What it argues
Nine Lies About Work challenges nine assumptions that dominate how organizations are designed and managed — assumptions Buckingham and Goodall argue are not just wrong but actively harmful. The nine lies cover topics ranging from cascading goals and 360-degree feedback to the idea that people care which company they work for and that leadership is a coherent set of traits that can be assessed and developed uniformly.

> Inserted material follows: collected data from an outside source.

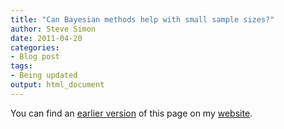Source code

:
 ```yaml
---
title: "Can Bayesian methods help with small sample sizes?"
author: Steve Simon
date: 2011-04-20
categories:
- Blog post
tags:
- Being updated
output: html_document
---
```


You can find an [earlier version][sim1] of this page on my [website][sim2].

[sim1]: http://www.pmean.com/11/BayesSmallSample.html
[sim2]: http://www.pmean.com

The book's most provocative arguments concern performance management. Buckingham and Goodall attack the validity of most performance ratings, arguing that ratings reveal more about the rater than the person being rated — a phenomenon backed by their own research at Deloitte and ADP. The idea that a manager can objectively assess someone's competence against a standard is, they claim, largely fiction; what actually drives performance is the specific relationship between a team member and their direct manager, and whether that manager can see and deploy each person's unique strengths.
What it gets right
- 1.
Most performance ratings say more about the rater's own style and biases than about the person being rated — a phenomenon Buckingham and Goodall call the idiosyncratic rater effect.
- 2.
People don't primarily care which company they work for; they care about their team. Engagement is a team-level phenomenon, not an organization-level one.
- 3.
Cascading goals — translating organizational strategy into individual objectives — are a management ritual that rarely produces alignment in practice.
What it covers
Who wrote it
Marcus Buckingham is a British-American author and researcher who spent twenty years at the Gallup Organization before founding his own research consultancy, now part of ADP. His books include Now, Discover Your Strengths, First, Break All the Rules (co-authored with Curt Coffman), and StandOut. He is known for popularizing the strengths-based approach to management and employee development. Ashley Goodall spent his career as a senior HR executive at Deloitte and Cisco, leading large-scale research into performance management. Nine Lies About Work draws on data from both their careers and represents their most direct challenge to mainstream HR practice.